Monday, December 22, 2008

Whole lot of nothing

Completed yet another 800-mile cross-country trek yesterday. The Deer Lodge Valley offered up a nice ground blizzard to keep me awake, and shooting stars intermittently kept me entertained between Glendive and Bismarck. But 12 hours is 12 hours. I'll do a little jig the day someone invents a car that drives itself.

Keeping ye olde blog updated has been a challenge. Not a whole lot to write about. The freelance assignments continue to trickle in. The needle on my savings account gauge gets a little closer to empty with every rent check and trip to Kettlehouse. Beyond that, life is an endless series of writing clips and applications. Feels a bit like fishing the Teton River. Whole lot of nothing.

In broader news, the Minneapolis Fed released its economic forecast for '09 a few days ago. Every state in the ninth district save North Dakota shook the magic 8 ball for community economies and got a resounding "outlook is bleak" (Three cheers for NoDakers and their tireless optimism). Employment to drop, manufacturing to decrease, ag outlook mixed. Income levels might go up a bit, but not enough to cover rising costs of living. Damn inflation. Some might see the downsizing or closing of some independent businesses in Missoula as indicators of a failing economy (Shakespeare and Co. closing its sattelite non-fiction storefront, World Games and Stoverud's closing), but it seems a bit early yet to make that call.
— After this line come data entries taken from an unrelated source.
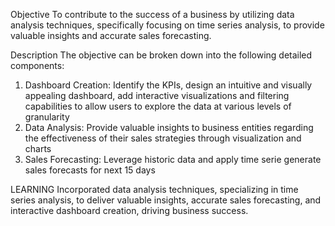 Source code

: Objective 
To contribute to the success of a business by utilizing data analysis techniques, specifically focusing on time series analysis, to provide valuable insights and accurate sales forecasting.

Description 
The objective can be broken down into the following detailed components:
1. Dashboard Creation: Identify the KPIs, design an intuitive and visually appealing dashboard, add interactive visualizations and filtering capabilities to allow users to explore the data at various levels of granularity
2. Data Analysis: Provide valuable insights to business entities regarding the effectiveness of their sales strategies through visualization and charts
3. Sales Forecasting: Leverage historic data and apply time serie generate sales forecasts for next 15 days

LEARNING
Incorporated data analysis techniques, specializing in time series analysis, to deliver valuable insights, accurate sales forecasting, and interactive dashboard creation, driving business success.
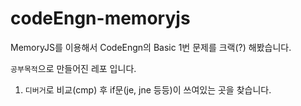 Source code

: # codeEngn-memoryjs

MemoryJS를 이용해서 CodeEngn의 Basic 1번 문제를 크랙(?) 해봤습니다.

`공부목적`으로 만들어진 레포 입니다.

1. `디버거`로 비교(cmp) 후 if문(je, jne 등등)이 쓰여있는 곳을 찾습니다.
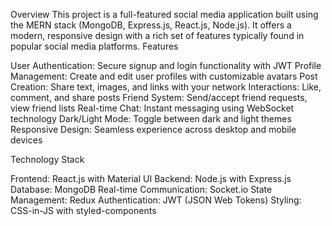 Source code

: Overview
This project is a full-featured social media application built using the MERN stack (MongoDB, Express.js, React.js, Node.js). It offers a modern, responsive design with a rich set of features typically found in popular social media platforms.
Features

User Authentication: Secure signup and login functionality with JWT
Profile Management: Create and edit user profiles with customizable avatars
Post Creation: Share text, images, and links with your network
Interactions: Like, comment, and share posts
Friend System: Send/accept friend requests, view friend lists
Real-time Chat: Instant messaging using WebSocket technology
Dark/Light Mode: Toggle between dark and light themes
Responsive Design: Seamless experience across desktop and mobile devices

Technology Stack

Frontend: React.js with Material UI
Backend: Node.js with Express.js
Database: MongoDB
Real-time Communication: Socket.io
State Management: Redux
Authentication: JWT (JSON Web Tokens)
Styling: CSS-in-JS with styled-components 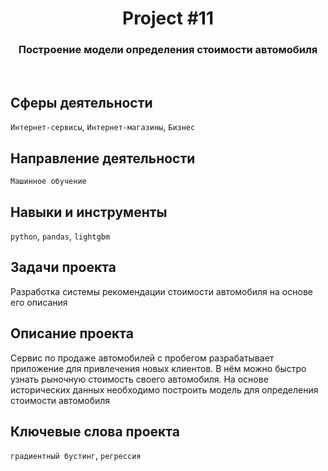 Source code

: <h1 align="center">  
  Project #11 
</h1> 

<h3 align="center"> Построение модели определения стоимости автомобиля </h3>
<br>

## Сферы деятельности
`Интернет-сервисы`, `Интернет-магазины`, `Бизнес`

## Направление деятельности
`Машинное обучение`

## Навыки и инструменты
`python`, `pandas`, `lightgbm`

## Задачи проекта
Разработка системы рекомендации стоимости автомобиля на основе его описания

## Описание проекта
Сервис по продаже автомобилей с пробегом разрабатывает приложение для привлечения новых клиентов. В нём можно быстро узнать рыночную стоимость своего автомобиля. На основе исторических данных необходимо построить модель для определения стоимости автомобиля

## Ключевые слова проекта
`градиентный бустинг`, `регрессия`
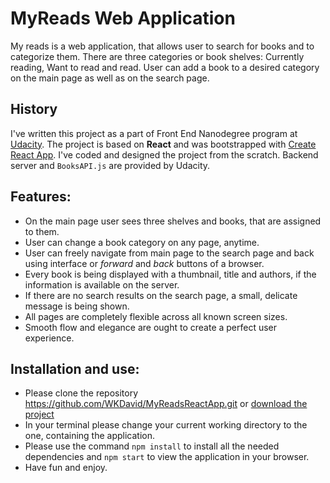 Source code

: # MyReads Web Application

My reads is a web application, that allows user to search for books and to categorize them.
There are three categories or book shelves: Currently reading, Want to read and read.
User can add a book to a desired category on the main page as well as on the search page.

## History

I've written this project as a part of Front End Nanodegree program at [Udacity](https://www.udacity.com/).
The project is based on **React** and was bootstrapped with [Create React App](https://github.com/facebookincubator/create-react-app).
I've coded and designed the project from the scratch. Backend server and `BooksAPI.js` are provided by Udacity.

## Features:

+ On the main page user sees three shelves and books, that are assigned to them.
+ User can change a book category on any page, anytime.
+ User can freely navigate from main page to the search page and back using interface  or _forward_ and _back_ buttons of a browser.
+ Every book is being displayed with a thumbnail, title and authors, if the information is available on the server.
+ If there are no search results on the search page, a small, delicate message is being shown.
+ All pages are completely flexible across all known screen sizes.
+ Smooth flow and elegance are ought to create a perfect user experience.

## Installation and use:
+ Please clone the repository <https://github.com/WKDavid/MyReadsReactApp.git> or [download the project](https://github.com/WKDavid/MyReadsReactApp/archive/master.zip)
+ In your terminal please change your current working directory to the one, containing the application.
+ Please use the command `npm install` to install all the needed dependencies and `npm start` to view the application in your browser.
+ Have fun and enjoy.
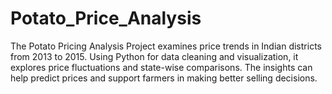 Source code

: # Potato_Price_Analysis
The Potato Pricing Analysis Project examines price trends in Indian districts from 2013 to 2015. Using Python for data cleaning and visualization, it explores price fluctuations and state-wise comparisons. The insights can help predict prices and support farmers in making better selling decisions.
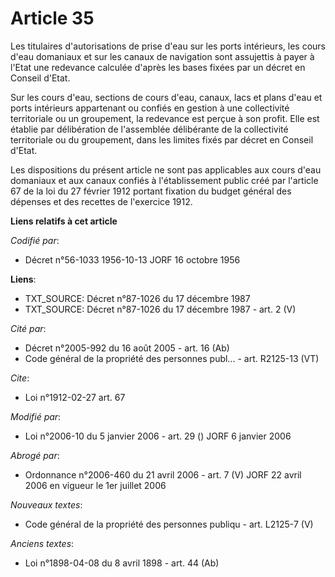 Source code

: # Article 35

Les titulaires d'autorisations de prise d'eau sur les ports intérieurs, les cours d'eau domaniaux et sur les canaux de
navigation sont assujettis à payer à l'Etat une redevance calculée d'après les bases fixées par un décret en Conseil d'Etat.

Sur les cours d'eau, sections de cours d'eau, canaux, lacs et plans d'eau et ports intérieurs appartenant ou confiés en
gestion à une collectivité territoriale ou un groupement, la redevance est perçue à son profit. Elle est établie par
délibération de l'assemblée délibérante de la collectivité territoriale ou du groupement, dans les limites fixés par décret
en Conseil d'Etat.

Les dispositions du présent article ne sont pas applicables aux cours d'eau domaniaux et aux canaux confiés à l'établissement
public créé par l'article 67 de la loi du 27 février 1912 portant fixation du budget général des dépenses et des recettes de
l'exercice 1912.

**Liens relatifs à cet article**

_Codifié par_:

  - Décret n°56-1033 1956-10-13 JORF 16 octobre 1956

**Liens**:

  - TXT_SOURCE: Décret n°87-1026 du 17 décembre 1987
  - TXT_SOURCE: Décret n°87-1026 du 17 décembre 1987 - art. 2 (V)

_Cité par_:

  - Décret n°2005-992 du 16 août 2005 - art. 16 (Ab)
  - Code général de la propriété des personnes publ... - art. R2125-13 (VT)

_Cite_:

  - Loi n°1912-02-27 art. 67

_Modifié par_:

  - Loi n°2006-10 du 5 janvier 2006 - art. 29 () JORF 6 janvier 2006

_Abrogé par_:

  - Ordonnance n°2006-460 du 21 avril 2006 - art. 7 (V) JORF 22 avril 2006 en vigueur le 1er juillet 2006

_Nouveaux textes_:

  - Code général de la propriété des personnes publiqu - art. L2125-7 (V)

_Anciens textes_:

  - Loi n°1898-04-08 du 8 avril 1898 - art. 44 (Ab)
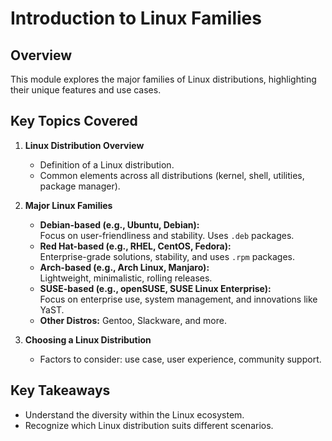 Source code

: # Introduction to Linux Families

## Overview
This module explores the major families of Linux distributions, highlighting their unique features and use cases.

## Key Topics Covered
1. **Linux Distribution Overview**  
   - Definition of a Linux distribution.
   - Common elements across all distributions (kernel, shell, utilities, package manager).

2. **Major Linux Families**
   - **Debian-based (e.g., Ubuntu, Debian):**  
     Focus on user-friendliness and stability. Uses `.deb` packages.
   - **Red Hat-based (e.g., RHEL, CentOS, Fedora):**  
     Enterprise-grade solutions, stability, and uses `.rpm` packages.
   - **Arch-based (e.g., Arch Linux, Manjaro):**  
     Lightweight, minimalistic, rolling releases.
   - **SUSE-based (e.g., openSUSE, SUSE Linux Enterprise):**  
     Focus on enterprise use, system management, and innovations like YaST.
   - **Other Distros:** Gentoo, Slackware, and more.

3. **Choosing a Linux Distribution**
   - Factors to consider: use case, user experience, community support.

## Key Takeaways
- Understand the diversity within the Linux ecosystem.
- Recognize which Linux distribution suits different scenarios.
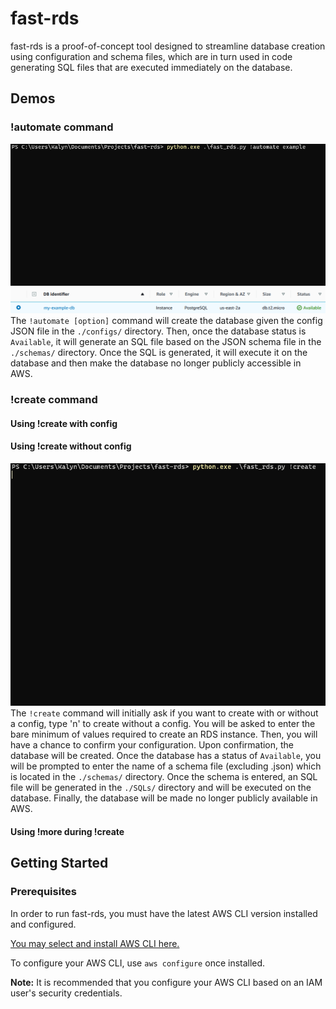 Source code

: # fast-rds

fast-rds is a proof-of-concept tool designed to streamline database creation using configuration and schema files, which are in turn used in code generating SQL files that are executed immediately on the database.

## Demos

### !automate command
 ![!automate command demo](/demo-automate.gif)
 ![Resulting database in RDS](/demo-automate.png)
 The `!automate [option]` command will create the database given the config JSON file in the `./configs/` directory. Then, once the database status is `Available`, it will generate an SQL file based on the JSON schema file in the `./schemas/` directory. Once the SQL is generated, it will execute it on the database and then make the database no longer publicly accessible in AWS.
 
### !create command
#### Using !create with config

#### Using !create without config
![!create command demo without config](/demo-create-without-config.gif)
The `!create` command will initially ask if you want to create with or without a config, type 'n' to create without a config. You will be asked to enter the bare minimum of values required to create an RDS instance. Then, you will have a chance to confirm your configuration. Upon confirmation, the database will be created. Once the database has a status of `Available`, you will be prompted to enter the name of a schema file (excluding .json) which is located in the `./schemas/` directory. Once the schema is entered, an SQL file will be generated in the `./SQLs/` directory and will be executed on the database. Finally, the database will be made no longer publicly available in AWS.

#### Using !more during !create

## Getting Started

### Prerequisites

In order to run fast-rds, you must have the latest AWS CLI version installed and configured.

[You may select and install AWS CLI here.](https://aws.amazon.com/cli/)

To configure your AWS CLI, use `aws configure` once installed.

**Note:** It is recommended that you configure your AWS CLI based on an IAM user's security credentials.
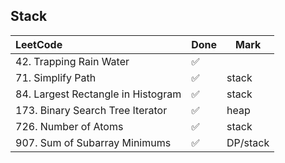 ## Stack

|          LeetCode                 | Done | Mark |
| :---                              | ---- | ---- |
| 42. Trapping Rain Water |  ✅  |   |
| 71. Simplify Path |  ✅  |  stack  |
| 84. Largest Rectangle in Histogram |  ✅  |  stack  |
| 173. Binary Search Tree Iterator |  ✅  |  heap  |
| 726. Number of Atoms |  ✅  | stack  |
| 907. Sum of Subarray Minimums |  ✅  |  DP/stack  |
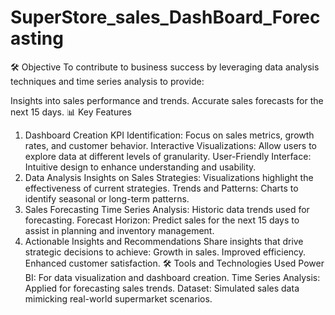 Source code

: # SuperStore_sales_DashBoard_Forecasting
🛠️ Objective
To contribute to business success by leveraging data analysis techniques and time series analysis to provide:

Insights into sales performance and trends.
Accurate sales forecasts for the next 15 days.
📊 Key Features
1. Dashboard Creation
KPI Identification: Focus on sales metrics, growth rates, and customer behavior.
Interactive Visualizations: Allow users to explore data at different levels of granularity.
User-Friendly Interface: Intuitive design to enhance understanding and usability.
2. Data Analysis
Insights on Sales Strategies: Visualizations highlight the effectiveness of current strategies.
Trends and Patterns: Charts to identify seasonal or long-term patterns.
3. Sales Forecasting
Time Series Analysis: Historic data trends used for forecasting.
Forecast Horizon: Predict sales for the next 15 days to assist in planning and inventory management.
4. Actionable Insights and Recommendations
Share insights that drive strategic decisions to achieve:
Growth in sales.
Improved efficiency.
Enhanced customer satisfaction.
🛠️ Tools and Technologies Used
Power BI: For data visualization and dashboard creation.
Time Series Analysis: Applied for forecasting sales trends.
Dataset: Simulated sales data mimicking real-world supermarket scenarios.
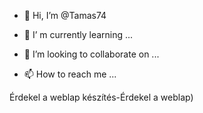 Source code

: 
- 👋 Hi, I’m @Tamas74

- 🌱 I’
m currently learning ...

- 💞️ I’m looking to collaborate on ...
- 📫 How to reach me ...

<!---
Tamas74/Tamas74 is a ✨ special ✨ repository because its `README.md` (this file) appears on your GitHub profile.
You can click the Preview link to take a look at your changes.
--->

Érdekel  a weblap készítés-Érdekel  a weblap)
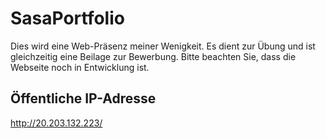 # SasaPortfolio

Dies wird eine Web-Präsenz meiner Wenigkeit. Es dient zur Übung und ist gleichzeitig eine Beilage zur Bewerbung.
Bitte beachten Sie, dass die Webseite noch in Entwicklung ist.

## Öffentliche IP-Adresse

http://20.203.132.223/
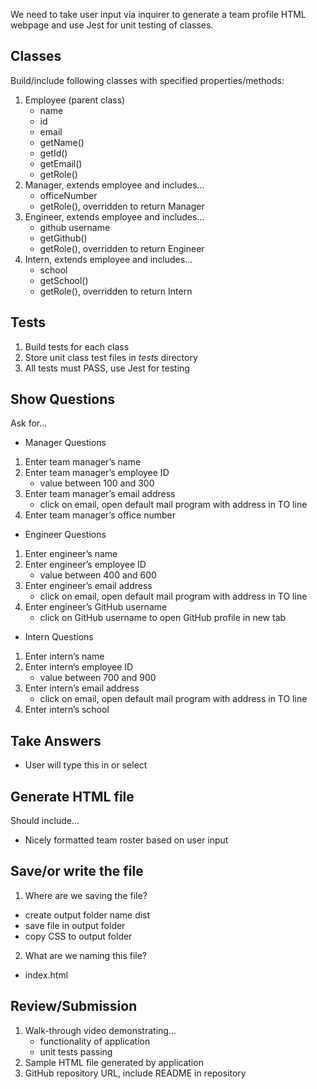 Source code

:We need to take user input via inquirer to generate a team profile HTML webpage and use Jest for unit testing of classes.

## Classes

Build/include following classes with specified properties/methods:

1. Employee (parent class)
   - name
   - id
   - email
   - getName()
   - getId()
   - getEmail()
   - getRole()
2. Manager, extends employee and includes...
   - officeNumber
   - getRole(), overridden to return Manager
3. Engineer, extends employee and includes...
   - github username
   - getGithub()
   - getRole(), overridden to return Engineer
4. Intern, extends employee and includes...
   - school
   - getSchool()
   - getRole(), overridden to return Intern

## Tests

1. Build tests for each class
2. Store unit class test files in _tests_ directory
3. All tests must PASS, use Jest for testing

## Show Questions

Ask for...

- Manager Questions

1. Enter team manager’s name
2. Enter team manager’s employee ID
   - value between 100 and 300
3. Enter team manager’s email address
   - click on email, open default mail program with address in TO line
4. Enter team manager’s office number

- Engineer Questions

1. Enter engineer’s name
2. Enter engineer’s employee ID
   - value between 400 and 600
3. Enter engineer’s email address
   - click on email, open default mail program with address in TO line
4. Enter engineer’s GitHub username
   - click on GitHub username to open GitHub profile in new tab

- Intern Questions

1. Enter intern’s name
2. Enter intern’s employee ID
   - value between 700 and 900
3. Enter intern’s email address
   - click on email, open default mail program with address in TO line
4. Enter intern’s school

## Take Answers

- User will type this in or select

## Generate HTML file

Should include...

- Nicely formatted team roster based on user input

## Save/or write the file

1. Where are we saving the file?

- create output folder name dist
- save file in output folder
- copy CSS to output folder

2. What are we naming this file?

- index.html

## Review/Submission

1. Walk-through video demonstrating...
   - functionality of application
   - unit tests passing
2. Sample HTML file generated by application
3. GitHub repository URL, include README in repository
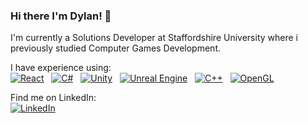 ### Hi there I'm Dylan! 👋

I'm currently a Solutions Developer at Staffordshire University where i previously studied Computer Games Development. <br>

I have experience using:
<br>
[![React](https://img.shields.io/badge/-ReactJs-61DAFB?logo=react&logoColor=white&style=for-the-badge)](https://react.dev/) &nbsp;
[![C#](https://img.shields.io/badge/c%23-%23239120.svg?style=for-the-badge&logo=c-sharp&logoColor=white)](https://docs.microsoft.com/en-us/dotnet/csharp/) &nbsp;
[![Unity](https://img.shields.io/badge/unity-%23000000.svg?style=for-the-badge&logo=unity&logoColor=white)](https://unity.com/) &nbsp;
[![Unreal Engine](https://img.shields.io/badge/unrealengine-%23313131.svg?style=for-the-badge&logo=unrealengine&logoColor=white)](https://www.unrealengine.com/en-US) &nbsp;
[![C++](https://img.shields.io/badge/c++-%2300599C.svg?style=for-the-badge&logo=c%2B%2B&logoColor=white)](https://docs.microsoft.com/en-us/cpp/cpp/?view=msvc-170) &nbsp;
[![OpenGL](https://img.shields.io/badge/OpenGL-%23FFFFFF.svg?style=for-the-badge&logo=opengl)](https://www.opengl.org/) &nbsp;

Find me on LinkedIn:
<br>
[![LinkedIn](https://img.shields.io/badge/linkedin-%230077B5.svg?style=for-the-badge&logo=linkedin&logoColor=white)](https://www.linkedin.com/in/dylanbateman/)
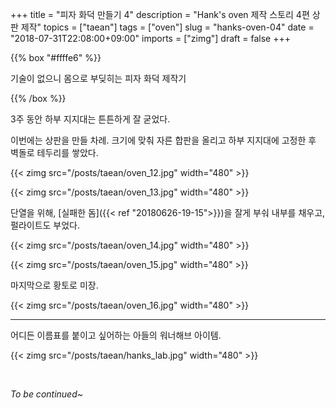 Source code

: +++
title = "피자 화덕 만들기 4"
description = "Hank's oven 제작 스토리 4편 상판 제작"
topics = ["taean"]
tags = ["oven"]
slug = "hanks-oven-04"
date = "2018-07-31T22:08:00+09:00"
imports = ["zimg"]
draft = false
+++

{{% box "#ffffe6" %}}

기술이 없으니 몸으로 부딪히는 피자 화덕 제작기

{{% /box %}}

3주 동안  하부 지지대는 튼튼하게 잘 굳었다.

이번에는 상판을 만들 차례. 크기에 맞춰 자른 합판을 올리고 하부 지지대에 고정한 후 벽돌로 테두리를 쌓았다.

{{< zimg src="/posts/taean/oven_12.jpg" width="480" >}}

{{< zimg src="/posts/taean/oven_13.jpg" width="480" >}}

단열을 위해, [실패한 돔]({{< ref "20180626-19-15">}})을 잘게 부숴 내부를 채우고, 펄라이트도 부었다.

{{< zimg src="/posts/taean/oven_14.jpg" width="480" >}}

{{< zimg src="/posts/taean/oven_15.jpg" width="480" >}}

마지막으로 황토로 미장.

{{< zimg src="/posts/taean/oven_16.jpg" width="480" >}}

---

어디든 이름표를 붙이고 싶어하는 아들의  워너해브 아이템.

{{< zimg src="/posts/taean/hanks_lab.jpg" width="480" >}}

<br>

*To be continued~* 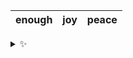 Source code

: | enough | joy | peace |
| :----: | :-: | :---: |

<details>
  <summary>✨</summary>
  These words are chosen at random each day. New words will appear here tomorrow morning.
</details>
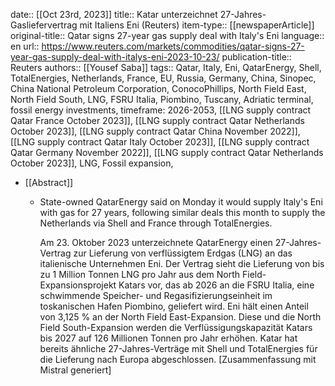 date:: [[Oct 23rd, 2023]]
title:: Katar unterzeichnet 27-Jahres-Gasliefervertrag mit Italiens Eni (Reuters)
item-type:: [[newspaperArticle]]
original-title:: Qatar signs 27-year gas supply deal with Italy's Eni
language:: en
url:: https://www.reuters.com/markets/commodities/qatar-signs-27-year-gas-supply-deal-with-italys-eni-2023-10-23/
publication-title:: Reuters
authors:: [[Yousef Saba]]
tags:: Qatar, Italy, Eni, QatarEnergy, Shell, TotalEnergies, Netherlands, France, EU, Russia, Germany, China, Sinopec, China National Petroleum Corporation, ConocoPhillips, North Field East, North Field South, LNG, FSRU Italia, Piombino, Tuscany, Adriatic terminal, fossil energy investments, timeframe: 2026-2053, [[LNG supply contract Qatar France October 2023]], [[LNG supply contract Qatar Netherlands October 2023]], [[LNG supply contract Qatar China November 2022]], [[LNG supply contract Qatar Italy October 2023]], [[LNG supply contract Qatar Germany November 2022]], [[LNG supply contract Qatar Netherlands October 2023]], LNG, Fossil expansion,

- [[Abstract]]
	- State-owned QatarEnergy said on Monday it would supply Italy's Eni with gas for 27 years, following similar deals this month to supply the Netherlands via Shell and France through TotalEnergies.
	  
	  Am 23. Oktober 2023 unterzeichnete QatarEnergy einen 27-Jahres-Vertrag zur Lieferung von verflüssigtem Erdgas (LNG) an das italienische Unternehmen Eni. Der Vertrag sieht die Lieferung von bis zu 1 Million Tonnen LNG pro Jahr aus dem North Field-Expansionsprojekt Katars vor, das ab 2026 an die FSRU Italia, eine schwimmende Speicher- und Regasifizierungseinheit im toskanischen Hafen Piombino, geliefert wird. Eni hält einen Anteil von 3,125 % an der North Field East-Expansion. Diese und die North Field South-Expansion werden die Verflüssigungskapazität Katars bis 2027 auf 126 Millionen Tonnen pro Jahr erhöhen. Katar hat bereits ähnliche 27-Jahres-Verträge mit Shell und TotalEnergies für die Lieferung nach Europa abgeschlossen. [Zusammenfassung mit Mistral generiert] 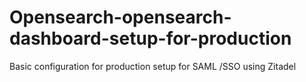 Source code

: # Opensearch-opensearch-dashboard-setup-for-production
Basic  configuration for production setup for SAML /SSO  using Zitadel
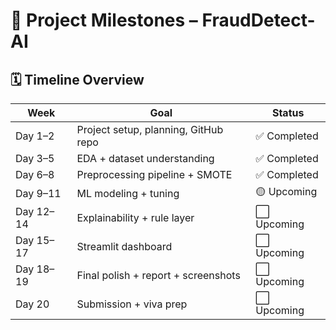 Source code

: # 📆 Project Milestones – FraudDetect-AI

## 🗓️ Timeline Overview

| Week | Goal                                    | Status      |
|------|-----------------------------------------|-------------|
| Day 1–2   | Project setup, planning, GitHub repo           | ✅ Completed |
| Day 3–5   | EDA + dataset understanding                    | ✅ Completed |
| Day 6–8   | Preprocessing pipeline + SMOTE                 | ✅ Completed |
| Day 9–11  | ML modeling + tuning                          | 🟡 Upcoming |
| Day 12–14 | Explainability + rule layer                   | ⬜ Upcoming  |
| Day 15–17 | Streamlit dashboard                           | ⬜ Upcoming  |
| Day 18–19 | Final polish + report + screenshots           | ⬜ Upcoming  |
| Day 20    | Submission + viva prep                        | ⬜ Upcoming  |
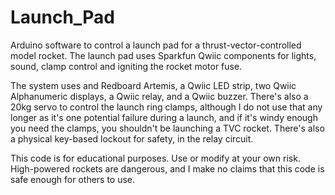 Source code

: # Launch_Pad
Arduino software to control a launch pad for a thrust-vector-controlled model rocket. The launch pad uses Sparkfun Qwiic components for lights, sound, clamp control and igniting the rocket motor fuse.

The system uses and Redboard Artemis, a Qwiic LED strip, two Qwiic Alphanumeric displays, a Qwiic relay, and a Qwiic buzzer. There's also a 20kg servo to control the launch ring clamps, although I do not use that any longer as it's one potential failure during a launch, and if it's windy enough you need the clamps, you shouldn't be launching a TVC rocket. There's also a physical key-based lockout for safety, in the relay circuit.

This code is for educational purposes. Use or modify at your own risk. High-powered rockets are dangerous, and I make no claims that this code is safe enough for others to use.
One bit of cynical humor to come out of all this economic turmoil: the founding of a new journalistic organization in New York. ASSME (American Society of Shit-canned Media Elite) held a big holiday to-do last week, and I hope the organization's membership swells nationally. Laughing in the face of mounting unemployment. Other stories on the layoffs make it sound like the media is going the way of the dinosaur and the dicso-themed roller rink without resisting or acknowledging it. And this depressive outlook has spread. I received and completed a survey for the University of Georgia today on my experiences in the field of journalism since graduating with my BA. Loaded with questions like "will broadcast radio be around in 20 years?" and "will newspapers be around in 20 years?" (Being from NoDak, I answered yes to all). I'm hoping its just widespread seasonal depression.